**Task directions**
Return the whole listing unchanged. Drop the images.

**Materials provided**
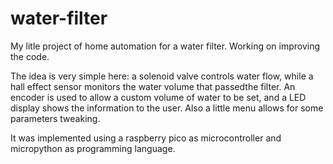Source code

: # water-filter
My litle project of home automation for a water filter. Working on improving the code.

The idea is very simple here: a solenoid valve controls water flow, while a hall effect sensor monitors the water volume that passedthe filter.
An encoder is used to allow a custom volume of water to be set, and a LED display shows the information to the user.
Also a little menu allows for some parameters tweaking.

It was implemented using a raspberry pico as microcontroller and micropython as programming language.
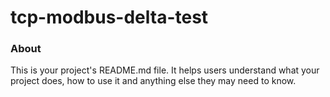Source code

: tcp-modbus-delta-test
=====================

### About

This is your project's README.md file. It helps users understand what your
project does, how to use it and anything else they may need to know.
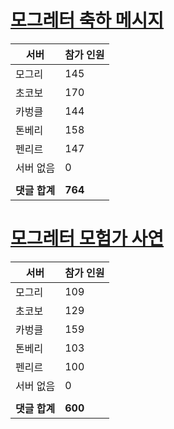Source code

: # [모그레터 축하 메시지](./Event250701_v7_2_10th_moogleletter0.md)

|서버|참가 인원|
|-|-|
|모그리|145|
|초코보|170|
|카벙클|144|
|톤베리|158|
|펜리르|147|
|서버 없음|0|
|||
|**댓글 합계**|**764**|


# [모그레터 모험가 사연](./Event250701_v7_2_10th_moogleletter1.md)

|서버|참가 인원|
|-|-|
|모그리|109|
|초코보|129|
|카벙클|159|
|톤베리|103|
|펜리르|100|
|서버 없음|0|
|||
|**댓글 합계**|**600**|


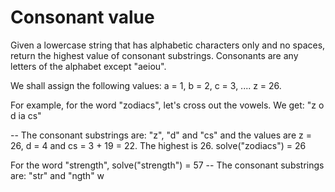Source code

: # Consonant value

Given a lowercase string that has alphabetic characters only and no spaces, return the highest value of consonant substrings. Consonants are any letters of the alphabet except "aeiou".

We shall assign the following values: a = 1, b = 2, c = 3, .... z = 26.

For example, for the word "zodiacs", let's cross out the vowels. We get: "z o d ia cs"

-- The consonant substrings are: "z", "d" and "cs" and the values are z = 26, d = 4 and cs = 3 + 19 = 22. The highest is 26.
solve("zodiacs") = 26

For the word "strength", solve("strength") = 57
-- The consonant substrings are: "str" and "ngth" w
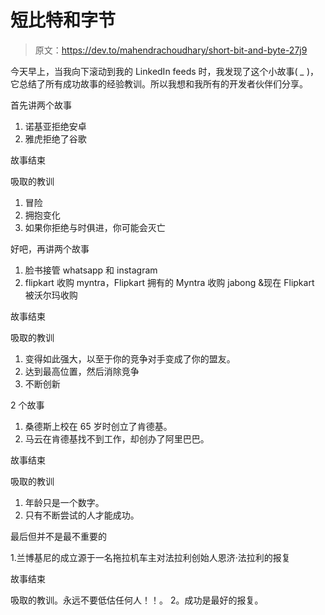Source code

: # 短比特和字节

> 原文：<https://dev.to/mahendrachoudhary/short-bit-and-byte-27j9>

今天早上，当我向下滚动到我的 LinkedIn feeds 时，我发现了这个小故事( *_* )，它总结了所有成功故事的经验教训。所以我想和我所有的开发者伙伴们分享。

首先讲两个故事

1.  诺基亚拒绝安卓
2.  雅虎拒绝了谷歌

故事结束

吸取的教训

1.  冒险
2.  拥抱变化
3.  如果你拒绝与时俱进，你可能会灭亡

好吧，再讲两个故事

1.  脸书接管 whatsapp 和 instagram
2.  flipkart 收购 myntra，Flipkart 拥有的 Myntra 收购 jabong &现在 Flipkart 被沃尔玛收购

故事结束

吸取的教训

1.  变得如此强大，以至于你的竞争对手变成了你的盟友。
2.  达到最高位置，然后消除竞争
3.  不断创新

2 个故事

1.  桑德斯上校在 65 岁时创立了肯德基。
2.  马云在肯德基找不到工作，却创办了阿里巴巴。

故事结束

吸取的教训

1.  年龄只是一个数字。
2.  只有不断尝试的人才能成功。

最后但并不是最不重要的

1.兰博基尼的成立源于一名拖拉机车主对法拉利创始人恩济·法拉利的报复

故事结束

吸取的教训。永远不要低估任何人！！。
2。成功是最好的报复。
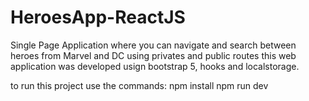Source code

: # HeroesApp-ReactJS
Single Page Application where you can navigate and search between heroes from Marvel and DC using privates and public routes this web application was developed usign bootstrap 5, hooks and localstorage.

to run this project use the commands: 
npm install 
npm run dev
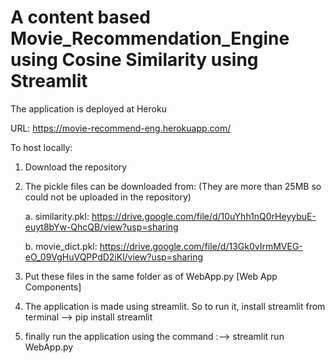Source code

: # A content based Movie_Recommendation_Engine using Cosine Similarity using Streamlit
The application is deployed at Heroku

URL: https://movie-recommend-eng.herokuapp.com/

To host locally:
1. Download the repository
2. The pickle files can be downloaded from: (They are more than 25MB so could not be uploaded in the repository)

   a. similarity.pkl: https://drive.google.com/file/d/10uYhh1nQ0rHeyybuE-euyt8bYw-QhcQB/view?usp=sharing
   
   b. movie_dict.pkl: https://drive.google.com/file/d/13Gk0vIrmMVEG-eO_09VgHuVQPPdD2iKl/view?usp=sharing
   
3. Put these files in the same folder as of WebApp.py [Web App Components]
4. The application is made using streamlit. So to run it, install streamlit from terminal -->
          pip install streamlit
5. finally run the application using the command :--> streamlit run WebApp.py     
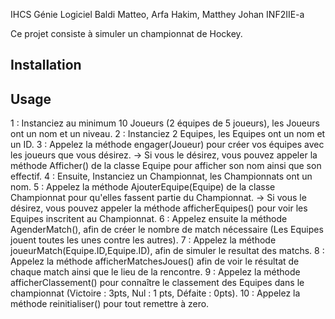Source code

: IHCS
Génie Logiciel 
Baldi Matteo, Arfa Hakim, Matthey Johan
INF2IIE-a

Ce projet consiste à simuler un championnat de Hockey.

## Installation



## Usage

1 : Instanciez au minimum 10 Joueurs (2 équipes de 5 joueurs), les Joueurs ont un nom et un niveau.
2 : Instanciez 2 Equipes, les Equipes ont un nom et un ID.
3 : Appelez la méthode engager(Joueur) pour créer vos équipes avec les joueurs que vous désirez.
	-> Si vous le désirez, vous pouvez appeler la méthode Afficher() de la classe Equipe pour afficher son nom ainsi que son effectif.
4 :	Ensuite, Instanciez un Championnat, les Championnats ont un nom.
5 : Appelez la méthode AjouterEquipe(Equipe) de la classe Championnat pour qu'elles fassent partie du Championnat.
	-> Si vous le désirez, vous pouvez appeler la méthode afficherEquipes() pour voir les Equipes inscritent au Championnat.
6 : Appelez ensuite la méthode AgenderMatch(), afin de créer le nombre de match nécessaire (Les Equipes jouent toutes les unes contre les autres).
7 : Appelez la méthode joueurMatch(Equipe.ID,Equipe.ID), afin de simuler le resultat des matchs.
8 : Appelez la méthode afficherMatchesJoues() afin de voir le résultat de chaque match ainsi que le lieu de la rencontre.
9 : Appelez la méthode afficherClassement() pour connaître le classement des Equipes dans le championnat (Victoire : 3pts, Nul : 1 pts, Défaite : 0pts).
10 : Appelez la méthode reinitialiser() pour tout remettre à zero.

**Written reply**
Source code

: # water-filter
My litle project of home automation for a water filter. Working on improving the code.

The idea is very simple here: a solenoid valve controls water flow, while a hall effect sensor monitors the water volume that passedthe filter.
An encoder is used to allow a custom volume of water to be set, and a LED display shows the information to the user.
Also a little menu allows for some parameters tweaking.

It was implemented using a raspberry pico as microcontroller and micropython as programming language.
Source code

: tcp-modbus-delta-test
=====================

### About

This is your project's README.md file. It helps users understand what your
project does, how to use it and anything else they may need to know.
Source code

: # [모그레터 축하 메시지](./Event250701_v7_2_10th_moogleletter0.md)

|서버|참가 인원|
|-|-|
|모그리|145|
|초코보|170|
|카벙클|144|
|톤베리|158|
|펜리르|147|
|서버 없음|0|
|||
|**댓글 합계**|**764**|


# [모그레터 모험가 사연](./Event250701_v7_2_10th_moogleletter1.md)

|서버|참가 인원|
|-|-|
|모그리|109|
|초코보|129|
|카벙클|159|
|톤베리|103|
|펜리르|100|
|서버 없음|0|
|||
|**댓글 합계**|**600**|


Source code

: # Consonant value

Given a lowercase string that has alphabetic characters only and no spaces, return the highest value of consonant substrings. Consonants are any letters of the alphabet except "aeiou".

We shall assign the following values: a = 1, b = 2, c = 3, .... z = 26.

For example, for the word "zodiacs", let's cross out the vowels. We get: "z o d ia cs"

-- The consonant substrings are: "z", "d" and "cs" and the values are z = 26, d = 4 and cs = 3 + 19 = 22. The highest is 26.
solve("zodiacs") = 26

For the word "strength", solve("strength") = 57
-- The consonant substrings are: "str" and "ngth" w
Source code

: # 短比特和字节

> 原文：<https://dev.to/mahendrachoudhary/short-bit-and-byte-27j9>

今天早上，当我向下滚动到我的 LinkedIn feeds 时，我发现了这个小故事( *_* )，它总结了所有成功故事的经验教训。所以我想和我所有的开发者伙伴们分享。

首先讲两个故事

1.  诺基亚拒绝安卓
2.  雅虎拒绝了谷歌

故事结束

吸取的教训

1.  冒险
2.  拥抱变化
3.  如果你拒绝与时俱进，你可能会灭亡

好吧，再讲两个故事

1.  脸书接管 whatsapp 和 instagram
2.  flipkart 收购 myntra，Flipkart 拥有的 Myntra 收购 jabong &现在 Flipkart 被沃尔玛收购

故事结束

吸取的教训

1.  变得如此强大，以至于你的竞争对手变成了你的盟友。
2.  达到最高位置，然后消除竞争
3.  不断创新

2 个故事

1.  桑德斯上校在 65 岁时创立了肯德基。
2.  马云在肯德基找不到工作，却创办了阿里巴巴。

故事结束

吸取的教训

1.  年龄只是一个数字。
2.  只有不断尝试的人才能成功。

最后但并不是最不重要的

1.兰博基尼的成立源于一名拖拉机车主对法拉利创始人恩济·法拉利的报复

故事结束

吸取的教训。永远不要低估任何人！！。
2。成功是最好的报复。
Source code

: # HeroesApp-ReactJS
Single Page Application where you can navigate and search between heroes from Marvel and DC using privates and public routes this web application was developed usign bootstrap 5, hooks and localstorage.

to run this project use the commands: 
npm install 
npm run dev
Source code

: # A content based Movie_Recommendation_Engine using Cosine Similarity using Streamlit
The application is deployed at Heroku

URL: https://movie-recommend-eng.herokuapp.com/

To host locally:
1. Download the repository
2. The pickle files can be downloaded from: (They are more than 25MB so could not be uploaded in the repository)

   a. similarity.pkl: https://drive.google.com/file/d/10uYhh1nQ0rHeyybuE-euyt8bYw-QhcQB/view?usp=sharing
   
   b. movie_dict.pkl: https://drive.google.com/file/d/13Gk0vIrmMVEG-eO_09VgHuVQPPdD2iKl/view?usp=sharing
   
3. Put these files in the same folder as of WebApp.py [Web App Components]
4. The application is made using streamlit. So to run it, install streamlit from terminal -->
          pip install streamlit
5. finally run the application using the command :--> streamlit run WebApp.py     
Source code

: IHCS
Génie Logiciel 
Baldi Matteo, Arfa Hakim, Matthey Johan
INF2IIE-a

Ce projet consiste à simuler un championnat de Hockey.

## Installation



## Usage

1 : Instanciez au minimum 10 Joueurs (2 équipes de 5 joueurs), les Joueurs ont un nom et un niveau.
2 : Instanciez 2 Equipes, les Equipes ont un nom et un ID.
3 : Appelez la méthode engager(Joueur) pour créer vos équipes avec les joueurs que vous désirez.
	-> Si vous le désirez, vous pouvez appeler la méthode Afficher() de la classe Equipe pour afficher son nom ainsi que son effectif.
4 :	Ensuite, Instanciez un Championnat, les Championnats ont un nom.
5 : Appelez la méthode AjouterEquipe(Equipe) de la classe Championnat pour qu'elles fassent partie du Championnat.
	-> Si vous le désirez, vous pouvez appeler la méthode afficherEquipes() pour voir les Equipes inscritent au Championnat.
6 : Appelez ensuite la méthode AgenderMatch(), afin de créer le nombre de match nécessaire (Les Equipes jouent toutes les unes contre les autres).
7 : Appelez la méthode joueurMatch(Equipe.ID,Equipe.ID), afin de simuler le resultat des matchs.
8 : Appelez la méthode afficherMatchesJoues() afin de voir le résultat de chaque match ainsi que le lieu de la rencontre.
9 : Appelez la méthode afficherClassement() pour connaître le classement des Equipes dans le championnat (Victoire : 3pts, Nul : 1 pts, Défaite : 0pts).
10 : Appelez la méthode reinitialiser() pour tout remettre à zero.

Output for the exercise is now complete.